▶ **Work order**
Word for word, restate every record.
Data supplied section start
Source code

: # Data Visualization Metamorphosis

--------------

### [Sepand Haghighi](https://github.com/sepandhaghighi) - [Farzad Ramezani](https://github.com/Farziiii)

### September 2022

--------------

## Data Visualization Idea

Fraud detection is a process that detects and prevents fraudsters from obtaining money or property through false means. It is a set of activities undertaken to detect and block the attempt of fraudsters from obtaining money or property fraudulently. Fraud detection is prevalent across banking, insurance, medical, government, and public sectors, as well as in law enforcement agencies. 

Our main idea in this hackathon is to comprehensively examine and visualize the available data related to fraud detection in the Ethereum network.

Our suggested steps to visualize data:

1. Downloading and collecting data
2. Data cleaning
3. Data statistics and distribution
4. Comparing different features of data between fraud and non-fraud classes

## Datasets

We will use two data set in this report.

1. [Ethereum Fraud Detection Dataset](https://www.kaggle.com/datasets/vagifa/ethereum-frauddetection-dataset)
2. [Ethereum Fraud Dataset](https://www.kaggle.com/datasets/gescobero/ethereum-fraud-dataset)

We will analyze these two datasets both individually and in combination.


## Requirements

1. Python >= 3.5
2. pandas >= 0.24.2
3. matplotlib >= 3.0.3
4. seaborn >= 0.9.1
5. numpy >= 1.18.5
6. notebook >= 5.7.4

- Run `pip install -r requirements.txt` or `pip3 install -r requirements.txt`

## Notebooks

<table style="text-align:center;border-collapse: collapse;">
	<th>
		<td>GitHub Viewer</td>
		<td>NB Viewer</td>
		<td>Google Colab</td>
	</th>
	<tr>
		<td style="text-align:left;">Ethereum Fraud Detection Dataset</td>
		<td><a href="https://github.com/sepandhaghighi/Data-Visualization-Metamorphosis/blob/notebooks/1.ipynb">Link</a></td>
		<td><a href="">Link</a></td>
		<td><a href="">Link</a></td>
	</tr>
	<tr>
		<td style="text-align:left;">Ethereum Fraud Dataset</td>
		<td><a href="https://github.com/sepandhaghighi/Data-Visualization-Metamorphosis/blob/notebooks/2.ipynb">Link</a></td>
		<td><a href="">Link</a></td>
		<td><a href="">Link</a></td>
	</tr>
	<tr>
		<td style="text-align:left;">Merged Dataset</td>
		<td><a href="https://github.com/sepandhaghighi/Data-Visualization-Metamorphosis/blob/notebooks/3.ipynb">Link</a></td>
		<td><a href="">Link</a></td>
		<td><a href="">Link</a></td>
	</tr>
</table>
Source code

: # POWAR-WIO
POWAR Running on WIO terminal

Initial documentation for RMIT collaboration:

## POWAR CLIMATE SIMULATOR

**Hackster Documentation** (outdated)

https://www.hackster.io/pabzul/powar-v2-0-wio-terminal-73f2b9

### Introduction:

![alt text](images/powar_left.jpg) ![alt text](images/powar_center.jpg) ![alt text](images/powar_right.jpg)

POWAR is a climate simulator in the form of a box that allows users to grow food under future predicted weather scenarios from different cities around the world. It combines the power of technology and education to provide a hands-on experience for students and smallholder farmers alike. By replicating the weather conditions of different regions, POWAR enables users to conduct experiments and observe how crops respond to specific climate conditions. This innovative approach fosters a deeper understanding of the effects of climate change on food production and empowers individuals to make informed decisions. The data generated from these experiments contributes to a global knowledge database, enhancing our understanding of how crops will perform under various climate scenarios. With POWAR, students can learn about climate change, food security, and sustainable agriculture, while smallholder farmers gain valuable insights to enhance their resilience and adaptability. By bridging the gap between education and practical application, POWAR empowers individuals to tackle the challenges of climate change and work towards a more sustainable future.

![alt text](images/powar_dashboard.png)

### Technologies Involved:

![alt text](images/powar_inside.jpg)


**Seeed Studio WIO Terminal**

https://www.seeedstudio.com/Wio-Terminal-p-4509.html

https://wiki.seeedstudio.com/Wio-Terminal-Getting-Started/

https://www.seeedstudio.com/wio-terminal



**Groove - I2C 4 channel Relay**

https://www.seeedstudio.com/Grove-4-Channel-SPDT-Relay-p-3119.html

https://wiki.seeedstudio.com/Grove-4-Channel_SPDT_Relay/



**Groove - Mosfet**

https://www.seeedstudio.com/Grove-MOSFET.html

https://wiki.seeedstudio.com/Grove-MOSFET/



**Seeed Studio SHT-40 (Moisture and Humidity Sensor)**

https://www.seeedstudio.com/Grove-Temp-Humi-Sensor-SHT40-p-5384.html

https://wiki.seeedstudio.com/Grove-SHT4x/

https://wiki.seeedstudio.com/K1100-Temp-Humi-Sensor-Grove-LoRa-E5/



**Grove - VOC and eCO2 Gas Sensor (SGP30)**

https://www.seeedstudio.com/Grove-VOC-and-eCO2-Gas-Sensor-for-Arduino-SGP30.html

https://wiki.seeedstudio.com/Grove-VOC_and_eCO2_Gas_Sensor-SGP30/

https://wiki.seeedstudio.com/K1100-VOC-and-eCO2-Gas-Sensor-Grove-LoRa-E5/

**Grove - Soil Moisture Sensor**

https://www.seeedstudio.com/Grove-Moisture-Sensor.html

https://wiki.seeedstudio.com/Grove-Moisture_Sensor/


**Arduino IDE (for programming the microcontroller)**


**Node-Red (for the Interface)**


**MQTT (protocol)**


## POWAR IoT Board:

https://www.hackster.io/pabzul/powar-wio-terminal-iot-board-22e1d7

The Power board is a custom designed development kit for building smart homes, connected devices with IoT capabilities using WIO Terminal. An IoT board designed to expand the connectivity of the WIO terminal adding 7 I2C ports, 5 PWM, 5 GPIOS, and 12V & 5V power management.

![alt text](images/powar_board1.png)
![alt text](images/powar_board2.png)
Data supplied section end
▶ **Result of the task**
Source code

: # Data Visualization Metamorphosis

--------------

### [Sepand Haghighi](https://github.com/sepandhaghighi) - [Farzad Ramezani](https://github.com/Farziiii)

### September 2022

--------------

## Data Visualization Idea

Fraud detection is a process that detects and prevents fraudsters from obtaining money or property through false means. It is a set of activities undertaken to detect and block the attempt of fraudsters from obtaining money or property fraudulently. Fraud detection is prevalent across banking, insurance, medical, government, and public sectors, as well as in law enforcement agencies. 

Our main idea in this hackathon is to comprehensively examine and visualize the available data related to fraud detection in the Ethereum network.

Our suggested steps to visualize data:

1. Downloading and collecting data
2. Data cleaning
3. Data statistics and distribution
4. Comparing different features of data between fraud and non-fraud classes

## Datasets

We will use two data set in this report.

1. [Ethereum Fraud Detection Dataset](https://www.kaggle.com/datasets/vagifa/ethereum-frauddetection-dataset)
2. [Ethereum Fraud Dataset](https://www.kaggle.com/datasets/gescobero/ethereum-fraud-dataset)

We will analyze these two datasets both individually and in combination.


## Requirements

1. Python >= 3.5
2. pandas >= 0.24.2
3. matplotlib >= 3.0.3
4. seaborn >= 0.9.1
5. numpy >= 1.18.5
6. notebook >= 5.7.4

- Run `pip install -r requirements.txt` or `pip3 install -r requirements.txt`

## Notebooks

<table style="text-align:center;border-collapse: collapse;">
	<th>
		<td>GitHub Viewer</td>
		<td>NB Viewer</td>
		<td>Google Colab</td>
	</th>
	<tr>
		<td style="text-align:left;">Ethereum Fraud Detection Dataset</td>
		<td><a href="https://github.com/sepandhaghighi/Data-Visualization-Metamorphosis/blob/notebooks/1.ipynb">Link</a></td>
		<td><a href="">Link</a></td>
		<td><a href="">Link</a></td>
	</tr>
	<tr>
		<td style="text-align:left;">Ethereum Fraud Dataset</td>
		<td><a href="https://github.com/sepandhaghighi/Data-Visualization-Metamorphosis/blob/notebooks/2.ipynb">Link</a></td>
		<td><a href="">Link</a></td>
		<td><a href="">Link</a></td>
	</tr>
	<tr>
		<td style="text-align:left;">Merged Dataset</td>
		<td><a href="https://github.com/sepandhaghighi/Data-Visualization-Metamorphosis/blob/notebooks/3.ipynb">Link</a></td>
		<td><a href="">Link</a></td>
		<td><a href="">Link</a></td>
	</tr>
</table>
Source code

: # POWAR-WIO
POWAR Running on WIO terminal

Initial documentation for RMIT collaboration:

## POWAR CLIMATE SIMULATOR

**Hackster Documentation** (outdated)

https://www.hackster.io/pabzul/powar-v2-0-wio-terminal-73f2b9

### Introduction:

![alt text](images/powar_left.jpg) ![alt text](images/powar_center.jpg) ![alt text](images/powar_right.jpg)

POWAR is a climate simulator in the form of a box that allows users to grow food under future predicted weather scenarios from different cities around the world. It combines the power of technology and education to provide a hands-on experience for students and smallholder farmers alike. By replicating the weather conditions of different regions, POWAR enables users to conduct experiments and observe how crops respond to specific climate conditions. This innovative approach fosters a deeper understanding of the effects of climate change on food production and empowers individuals to make informed decisions. The data generated from these experiments contributes to a global knowledge database, enhancing our understanding of how crops will perform under various climate scenarios. With POWAR, students can learn about climate change, food security, and sustainable agriculture, while smallholder farmers gain valuable insights to enhance their resilience and adaptability. By bridging the gap between education and practical application, POWAR empowers individuals to tackle the challenges of climate change and work towards a more sustainable future.

![alt text](images/powar_dashboard.png)

### Technologies Involved:

![alt text](images/powar_inside.jpg)


**Seeed Studio WIO Terminal**

https://www.seeedstudio.com/Wio-Terminal-p-4509.html

https://wiki.seeedstudio.com/Wio-Terminal-Getting-Started/

https://www.seeedstudio.com/wio-terminal



**Groove - I2C 4 channel Relay**

https://www.seeedstudio.com/Grove-4-Channel-SPDT-Relay-p-3119.html

https://wiki.seeedstudio.com/Grove-4-Channel_SPDT_Relay/



**Groove - Mosfet**

https://www.seeedstudio.com/Grove-MOSFET.html

https://wiki.seeedstudio.com/Grove-MOSFET/



**Seeed Studio SHT-40 (Moisture and Humidity Sensor)**

https://www.seeedstudio.com/Grove-Temp-Humi-Sensor-SHT40-p-5384.html

https://wiki.seeedstudio.com/Grove-SHT4x/

https://wiki.seeedstudio.com/K1100-Temp-Humi-Sensor-Grove-LoRa-E5/



**Grove - VOC and eCO2 Gas Sensor (SGP30)**

https://www.seeedstudio.com/Grove-VOC-and-eCO2-Gas-Sensor-for-Arduino-SGP30.html

https://wiki.seeedstudio.com/Grove-VOC_and_eCO2_Gas_Sensor-SGP30/

https://wiki.seeedstudio.com/K1100-VOC-and-eCO2-Gas-Sensor-Grove-LoRa-E5/

**Grove - Soil Moisture Sensor**

https://www.seeedstudio.com/Grove-Moisture-Sensor.html

https://wiki.seeedstudio.com/Grove-Moisture_Sensor/


**Arduino IDE (for programming the microcontroller)**


**Node-Red (for the Interface)**


**MQTT (protocol)**


## POWAR IoT Board:

https://www.hackster.io/pabzul/powar-wio-terminal-iot-board-22e1d7

The Power board is a custom designed development kit for building smart homes, connected devices with IoT capabilities using WIO Terminal. An IoT board designed to expand the connectivity of the WIO terminal adding 7 I2C ports, 5 PWM, 5 GPIOS, and 12V & 5V power management.

![alt text](images/powar_board1.png)
![alt text](images/powar_board2.png)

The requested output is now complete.